Dataset entries:
________________________________________

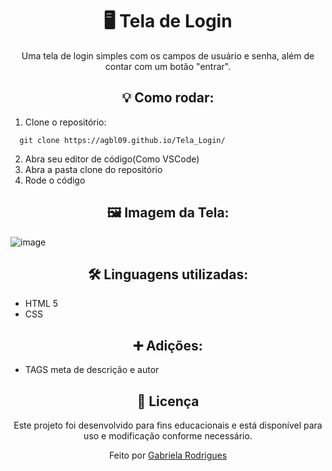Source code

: <div align="center">
  <h1>🖥 Tela de Login</h1>
  <p>Uma tela de login simples com os campos de usuário e senha, além de contar com um botão "entrar".</p>
</div>

<div align="center">
  <h2>💡 Como rodar:</h2>
</div>

1. Clone o repositório:
```git
  git clone https://agbl09.github.io/Tela_Login/
```
2. Abra seu editor de código(Como VSCode)
3. Abra a pasta clone do repositório
4. Rode o código

<div align="center">
  <h2>🖼 Imagem da Tela:</h2>
</div>

![image](https://github.com/user-attachments/assets/03a83d7d-cffd-4134-be12-cfb3576892a8)

<div align="center">
  <h2>🛠 Linguagens utilizadas:</h2>
</div>

- HTML 5
- CSS

<div align="center">
  <h2>➕ Adições:</h2>
</div>

- TAGS meta de descrição e autor

<div align="center">
<h2>📜 Licença</h2>

   Este projeto foi desenvolvido para fins educacionais e está disponível para uso e modificação conforme necessário.

   Feito por [Gabriela Rodrigues](https://github.com/Agbl09)
</div>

________________________________________

_TASK TO COMPLETE_.
Which lines run from the one containing "- TAGS meta de descrição e autor" to the end of the entries above? Print them exactly, both ends included, and nothing else.

_TASK ANSWER_.
- TAGS meta de descrição e autor

<div align="center">
<h2>📜 Licença</h2>

   Este projeto foi desenvolvido para fins educacionais e está disponível para uso e modificação conforme necessário.

   Feito por [Gabriela Rodrigues](https://github.com/Agbl09)
</div>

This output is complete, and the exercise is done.